● **INSTRUCTIONS TO FOLLOW**
Every line of the entries with the word "environments" in it should be shown.

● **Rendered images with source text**
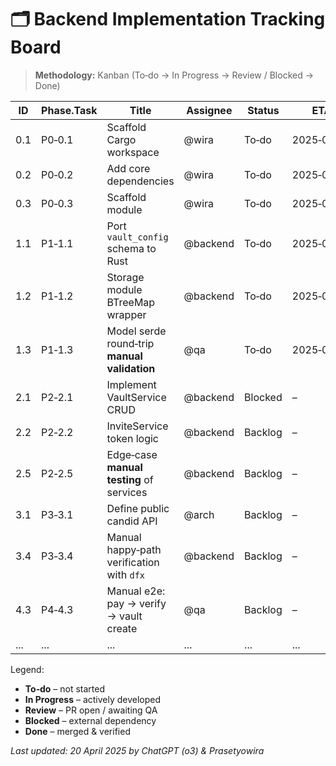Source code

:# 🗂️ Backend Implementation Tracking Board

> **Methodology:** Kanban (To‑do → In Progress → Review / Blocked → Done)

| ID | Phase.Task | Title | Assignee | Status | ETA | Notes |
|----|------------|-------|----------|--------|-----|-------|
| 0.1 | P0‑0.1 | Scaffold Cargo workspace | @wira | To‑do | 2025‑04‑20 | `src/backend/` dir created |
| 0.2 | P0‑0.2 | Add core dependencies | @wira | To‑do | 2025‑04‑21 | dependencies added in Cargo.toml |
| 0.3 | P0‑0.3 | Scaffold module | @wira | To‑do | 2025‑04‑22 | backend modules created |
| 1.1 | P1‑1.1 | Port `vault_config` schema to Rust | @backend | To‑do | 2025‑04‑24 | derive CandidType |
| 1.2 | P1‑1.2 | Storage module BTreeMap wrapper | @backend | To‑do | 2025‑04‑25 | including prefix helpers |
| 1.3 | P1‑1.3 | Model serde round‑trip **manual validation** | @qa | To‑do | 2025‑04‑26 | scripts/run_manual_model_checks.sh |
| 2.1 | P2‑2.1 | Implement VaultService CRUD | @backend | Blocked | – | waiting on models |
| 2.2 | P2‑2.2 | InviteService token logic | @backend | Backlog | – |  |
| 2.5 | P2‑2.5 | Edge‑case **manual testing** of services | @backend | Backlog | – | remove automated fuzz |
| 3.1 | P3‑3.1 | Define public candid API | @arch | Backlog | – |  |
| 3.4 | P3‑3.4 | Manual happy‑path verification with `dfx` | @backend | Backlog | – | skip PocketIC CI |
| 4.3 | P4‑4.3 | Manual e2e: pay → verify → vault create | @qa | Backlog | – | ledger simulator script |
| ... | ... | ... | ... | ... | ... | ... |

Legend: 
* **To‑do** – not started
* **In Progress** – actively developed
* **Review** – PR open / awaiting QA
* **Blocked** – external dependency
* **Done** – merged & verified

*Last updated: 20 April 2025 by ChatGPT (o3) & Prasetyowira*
---
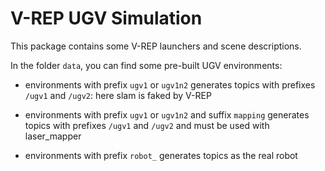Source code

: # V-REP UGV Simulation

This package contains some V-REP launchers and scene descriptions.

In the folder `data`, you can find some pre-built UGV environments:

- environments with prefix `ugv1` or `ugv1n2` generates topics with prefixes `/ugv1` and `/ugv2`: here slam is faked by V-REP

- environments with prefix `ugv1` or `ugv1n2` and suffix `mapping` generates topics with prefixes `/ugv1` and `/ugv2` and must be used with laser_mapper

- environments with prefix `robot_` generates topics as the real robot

● **OUTPUT**
In the folder `data`, you can find some pre-built UGV environments:
- environments with prefix `ugv1` or `ugv1n2` generates topics with prefixes `/ugv1` and `/ugv2`: here slam is faked by V-REP
- environments with prefix `ugv1` or `ugv1n2` and suffix `mapping` generates topics with prefixes `/ugv1` and `/ugv2` and must be used with laser_mapper
- environments with prefix `robot_` generates topics as the real robot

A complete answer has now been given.